By Catey Hill
Given the fallout from Bank of America’s introduction of a $5 monthly charge for the privilege of shopping with a debit card, experts say it’s not surprising other big banks such as J.P. Morgan Chase now insist they won’t be following suit. But rather than eat the lost revenue from the recent 50% reduction in surcharges merchants pay for debit card purchases, some say banks will just find new and creative ways to impose costs on consumers.
Already this year, banks have made checking more expensive. While 65% of checking accounts last year didn’t have monthly fees, less than half can claim that this year, according to a 2011 study from Bankrate.com. And experts say we can expect more than just an increase in monthly checking account charges going forward. “We’re going to see more creative, stealth-like fees,” says Dennis Moroney, research director at TowerGroup.
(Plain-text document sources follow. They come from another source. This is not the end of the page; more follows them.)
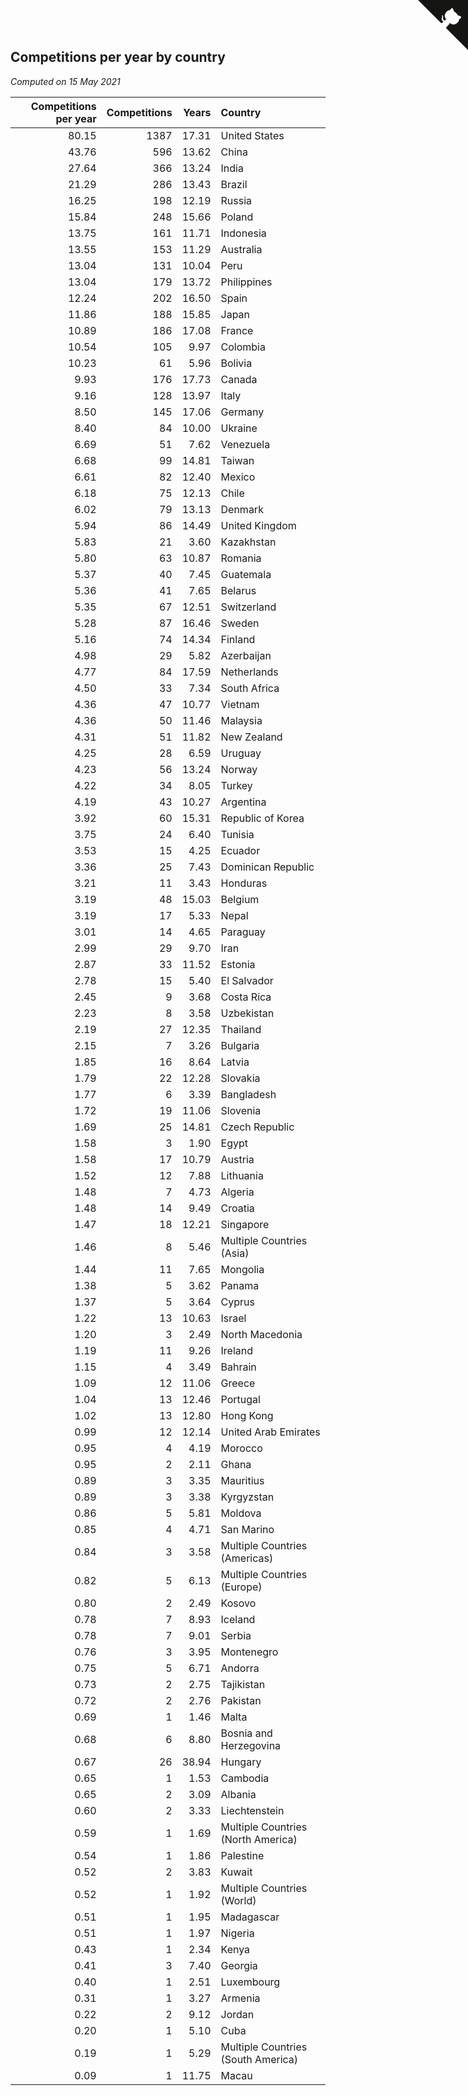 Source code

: ## Competitions per year by country

*Computed on 15 May 2021*

| Competitions per year | Competitions | Years | Country |
| ---: | ---: | ---: | :--- |
| 80.15 | 1387 | 17.31 | United States |
| 43.76 | 596 | 13.62 | China |
| 27.64 | 366 | 13.24 | India |
| 21.29 | 286 | 13.43 | Brazil |
| 16.25 | 198 | 12.19 | Russia |
| 15.84 | 248 | 15.66 | Poland |
| 13.75 | 161 | 11.71 | Indonesia |
| 13.55 | 153 | 11.29 | Australia |
| 13.04 | 131 | 10.04 | Peru |
| 13.04 | 179 | 13.72 | Philippines |
| 12.24 | 202 | 16.50 | Spain |
| 11.86 | 188 | 15.85 | Japan |
| 10.89 | 186 | 17.08 | France |
| 10.54 | 105 | 9.97 | Colombia |
| 10.23 | 61 | 5.96 | Bolivia |
| 9.93 | 176 | 17.73 | Canada |
| 9.16 | 128 | 13.97 | Italy |
| 8.50 | 145 | 17.06 | Germany |
| 8.40 | 84 | 10.00 | Ukraine |
| 6.69 | 51 | 7.62 | Venezuela |
| 6.68 | 99 | 14.81 | Taiwan |
| 6.61 | 82 | 12.40 | Mexico |
| 6.18 | 75 | 12.13 | Chile |
| 6.02 | 79 | 13.13 | Denmark |
| 5.94 | 86 | 14.49 | United Kingdom |
| 5.83 | 21 | 3.60 | Kazakhstan |
| 5.80 | 63 | 10.87 | Romania |
| 5.37 | 40 | 7.45 | Guatemala |
| 5.36 | 41 | 7.65 | Belarus |
| 5.35 | 67 | 12.51 | Switzerland |
| 5.28 | 87 | 16.46 | Sweden |
| 5.16 | 74 | 14.34 | Finland |
| 4.98 | 29 | 5.82 | Azerbaijan |
| 4.77 | 84 | 17.59 | Netherlands |
| 4.50 | 33 | 7.34 | South Africa |
| 4.36 | 47 | 10.77 | Vietnam |
| 4.36 | 50 | 11.46 | Malaysia |
| 4.31 | 51 | 11.82 | New Zealand |
| 4.25 | 28 | 6.59 | Uruguay |
| 4.23 | 56 | 13.24 | Norway |
| 4.22 | 34 | 8.05 | Turkey |
| 4.19 | 43 | 10.27 | Argentina |
| 3.92 | 60 | 15.31 | Republic of Korea |
| 3.75 | 24 | 6.40 | Tunisia |
| 3.53 | 15 | 4.25 | Ecuador |
| 3.36 | 25 | 7.43 | Dominican Republic |
| 3.21 | 11 | 3.43 | Honduras |
| 3.19 | 48 | 15.03 | Belgium |
| 3.19 | 17 | 5.33 | Nepal |
| 3.01 | 14 | 4.65 | Paraguay |
| 2.99 | 29 | 9.70 | Iran |
| 2.87 | 33 | 11.52 | Estonia |
| 2.78 | 15 | 5.40 | El Salvador |
| 2.45 | 9 | 3.68 | Costa Rica |
| 2.23 | 8 | 3.58 | Uzbekistan |
| 2.19 | 27 | 12.35 | Thailand |
| 2.15 | 7 | 3.26 | Bulgaria |
| 1.85 | 16 | 8.64 | Latvia |
| 1.79 | 22 | 12.28 | Slovakia |
| 1.77 | 6 | 3.39 | Bangladesh |
| 1.72 | 19 | 11.06 | Slovenia |
| 1.69 | 25 | 14.81 | Czech Republic |
| 1.58 | 3 | 1.90 | Egypt |
| 1.58 | 17 | 10.79 | Austria |
| 1.52 | 12 | 7.88 | Lithuania |
| 1.48 | 7 | 4.73 | Algeria |
| 1.48 | 14 | 9.49 | Croatia |
| 1.47 | 18 | 12.21 | Singapore |
| 1.46 | 8 | 5.46 | Multiple Countries (Asia) |
| 1.44 | 11 | 7.65 | Mongolia |
| 1.38 | 5 | 3.62 | Panama |
| 1.37 | 5 | 3.64 | Cyprus |
| 1.22 | 13 | 10.63 | Israel |
| 1.20 | 3 | 2.49 | North Macedonia |
| 1.19 | 11 | 9.26 | Ireland |
| 1.15 | 4 | 3.49 | Bahrain |
| 1.09 | 12 | 11.06 | Greece |
| 1.04 | 13 | 12.46 | Portugal |
| 1.02 | 13 | 12.80 | Hong Kong |
| 0.99 | 12 | 12.14 | United Arab Emirates |
| 0.95 | 4 | 4.19 | Morocco |
| 0.95 | 2 | 2.11 | Ghana |
| 0.89 | 3 | 3.35 | Mauritius |
| 0.89 | 3 | 3.38 | Kyrgyzstan |
| 0.86 | 5 | 5.81 | Moldova |
| 0.85 | 4 | 4.71 | San Marino |
| 0.84 | 3 | 3.58 | Multiple Countries (Americas) |
| 0.82 | 5 | 6.13 | Multiple Countries (Europe) |
| 0.80 | 2 | 2.49 | Kosovo |
| 0.78 | 7 | 8.93 | Iceland |
| 0.78 | 7 | 9.01 | Serbia |
| 0.76 | 3 | 3.95 | Montenegro |
| 0.75 | 5 | 6.71 | Andorra |
| 0.73 | 2 | 2.75 | Tajikistan |
| 0.72 | 2 | 2.76 | Pakistan |
| 0.69 | 1 | 1.46 | Malta |
| 0.68 | 6 | 8.80 | Bosnia and Herzegovina |
| 0.67 | 26 | 38.94 | Hungary |
| 0.65 | 1 | 1.53 | Cambodia |
| 0.65 | 2 | 3.09 | Albania |
| 0.60 | 2 | 3.33 | Liechtenstein |
| 0.59 | 1 | 1.69 | Multiple Countries (North America) |
| 0.54 | 1 | 1.86 | Palestine |
| 0.52 | 2 | 3.83 | Kuwait |
| 0.52 | 1 | 1.92 | Multiple Countries (World) |
| 0.51 | 1 | 1.95 | Madagascar |
| 0.51 | 1 | 1.97 | Nigeria |
| 0.43 | 1 | 2.34 | Kenya |
| 0.41 | 3 | 7.40 | Georgia |
| 0.40 | 1 | 2.51 | Luxembourg |
| 0.31 | 1 | 3.27 | Armenia |
| 0.22 | 2 | 9.12 | Jordan |
| 0.20 | 1 | 5.10 | Cuba |
| 0.19 | 1 | 5.29 | Multiple Countries (South America) |
| 0.09 | 1 | 11.75 | Macau |


<a href="https://github.com/jonatanklosko/wca_statistics" class="github-corner" aria-label="View source on Github"><svg width="80" height="80" viewBox="0 0 250 250" style="fill:#151513; color:#fff; position: absolute; top: 0; border: 0; right: 0;" aria-hidden="true"><path d="M0,0 L115,115 L130,115 L142,142 L250,250 L250,0 Z"></path><path d="M128.3,109.0 C113.8,99.7 119.0,89.6 119.0,89.6 C122.0,82.7 120.5,78.6 120.5,78.6 C119.2,72.0 123.4,76.3 123.4,76.3 C127.3,80.9 125.5,87.3 125.5,87.3 C122.9,97.6 130.6,101.9 134.4,103.2" fill="currentColor" style="transform-origin: 130px 106px;" class="octo-arm"></path><path d="M115.0,115.0 C114.9,115.1 118.7,116.5 119.8,115.4 L133.7,101.6 C136.9,99.2 139.9,98.4 142.2,98.6 C133.8,88.0 127.5,74.4 143.8,58.0 C148.5,53.4 154.0,51.2 159.7,51.0 C160.3,49.4 163.2,43.6 171.4,40.1 C171.4,40.1 176.1,42.5 178.8,56.2 C183.1,58.6 187.2,61.8 190.9,65.4 C194.5,69.0 197.7,73.2 200.1,77.6 C213.8,80.2 216.3,84.9 216.3,84.9 C212.7,93.1 206.9,96.0 205.4,96.6 C205.1,102.4 203.0,107.8 198.3,112.5 C181.9,128.9 168.3,122.5 157.7,114.1 C157.9,116.9 156.7,120.9 152.7,124.9 L141.0,136.5 C139.8,137.7 141.6,141.9 141.8,141.8 Z" fill="currentColor" class="octo-body"></path></svg></a><style>.github-corner:hover .octo-arm{animation:octocat-wave 560ms ease-in-out}@keyframes octocat-wave{0%,100%{transform:rotate(0)}20%,60%{transform:rotate(-25deg)}40%,80%{transform:rotate(10deg)}}@media (max-width:500px){.github-corner:hover .octo-arm{animation:none}.github-corner .octo-arm{animation:octocat-wave 560ms ease-in-out}}</style>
Among the fees some banks will likely levy or raise going forward: inactivity fees on debit cards (so you’ll pay if you don’t use the card at least a few times each month), fees for getting a paper statement or to speak to an agent and more punitive fees like a higher charge for bounced checks, he says. What’s more, banks will likely eliminate debit card rewards programs, says Greg McBride, a senior financial analyst with Bankrate.com. “We’ve already seen a 30% decline in those programs over the past year,” he says. “We’ll see more of that.”
These kinds of fees may anger consumers, experts say. “In this economy, every dollar counts,” says McBride. “A lot of people won’t stand for these kinds of charges — they know better alternatives exist.” We’re already seeing evidence of this: Nearly 9% of consumers said they had switched banks in the last year, compared to 7.7% the previous year, according to the 2011 U.S. Retail Bank New Account Study by J.D. Power and Associates.
One of the best ways to avoid pricey checking is to opt for a smaller bank, credit union or online bank, says Tim Chen, CEO of NerdWallet.com. More than three in four credit unions have free stand-alone checking accounts, compared to just 45% of bigger banks, a Bankrate.com survey finds. One of the reasons for this is that many of these smaller institutions (since they have assets of less than $10 billion) were not subject to a recent regulation that slashed by half the amount banks could charge retailers each time a consumer swiped his debit card at the store, says Brooke Firchow, a spokesperson for CheckingFinder.com, a site that lists checking account offers and terms. “This was a big source of revenue for big banks, and now they’re trying to make it up in fees,” she says. You can find credit unions in your area at NCOA.org, and Bankrate.com offers a list of low-fee banks.